On Wed, 2014-03-12 at 17:14 +0000, Zoltan Kiss wrote:
> On 12/03/14 15:37, Ian Campbell wrote:
> > On Wed, 2014-03-12 at 15:14 +0000, Zoltan Kiss wrote:
> >> On 12/03/14 14:30, Ian Campbell wrote:
> >>> On Wed, 2014-03-12 at 14:27 +0000, Zoltan Kiss wrote:
> >>>> On 12/03/14 10:28, Ian Campbell wrote:
> >>>>> On Tue, 2014-03-11 at 23:24 +0000, Zoltan Kiss wrote:
> >>>>>> On 11/03/14 15:44, Ian Campbell wrote:
> >>>>>
> >>>>>>> Is it the case that this macro considers a request to be unconsumed if
> >>>>>>> the *response* to a request is outstanding as well as if the request
> >>>>>>> itself is still on the ring?
> >>>>>> I don't think that would make sense. I think everywhere where this 
> >>>>>> macro
> >>>>>> is called the caller is not interested in pending request (pending 
> >>>>>> means
> >>>>>> consumed but not responded)
> >>>>>
> >>>>> It might be interested in such pending requests in some of the
> >>>>> pathological cases I allude to in the next paragraph though?
> >>>>>
> >>>>> For example if the ring has unconsumed requests but there are no slots
> >>>>> free for a response, it would be better to treat it as no unconsumed
> >>>>> requests until space opens up for a response, otherwise something else
> >>>>> just has to abort the processing of the request when it notices the lack
> >>>>> of space.
> >>>>>
> >>>>> (I'm totally speculating here BTW, I don't have any concrete idea why
> >>>>> things are done this way...)
> >>>>>
> >>>>>
> >>>>>>> I wonder if this apparently weird construction is due to pathological
> >>>>>>> cases when one or the other end is not picking up requests/responses?
> >>>>>>> i.e. trying to avoid deadlocking the ring or generating an interrupt
> >>>>>>> storm when the ring it is full of one or the other or something along
> >>>>>>> those lines?
> >>>>>
> >>>>>
> >>>>
> >>>> Also, let me quote again my example about when rsp makes sense:
> >>>>
> >>>> "To clarify what does this do, let me show an example:
> >>>> req_prod = 253
> >>>> req_cons = 256
> >>>> rsp_prod_pvt = 0
> >>>
> >>> I think to make sense of this I need to see the sequence of reads/writes
> >>> from both parties in a sensible ordering which would result in reads
> >>> showing the above. i.e. a demonstration of the race not just an
> >>> assertion that if the values are read as is things makes sense.
> >>
> >> Let me extend it:
> >>
> >> - callback reads req_prod = 253
> >
> > callback == backend? Which context is this code running in? Which part
> > of the system is the callback logically part of?
> Yes, it is part of the backend, the function which handles when we can 
> release a slot back. With grant copy we don't have such thing, but with 
> mapping xenvif_zerocopy_callback does this (or in classic kernel, it had 
> a different name, but we called it page destructor). It can run from any 
> context, it depends on who calls kfree_skb.

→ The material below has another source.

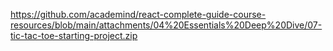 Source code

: https://github.com/academind/react-complete-guide-course-resources/blob/main/attachments/04%20Essentials%20Deep%20Dive/07-tic-tac-toe-starting-project.zip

I think this is the root of the problem. The pv protocols really assume
one entity on either end is moving/updating the ring pointers. If you
have two entities on one end both doing this then you need to make sure
you have appropriate locking in place.

In the classic kernel wasn't the dealloc ring actually processed from
the tx/rx action -- i.e. it was forced back into a single context at the
point where the ring was actually touched.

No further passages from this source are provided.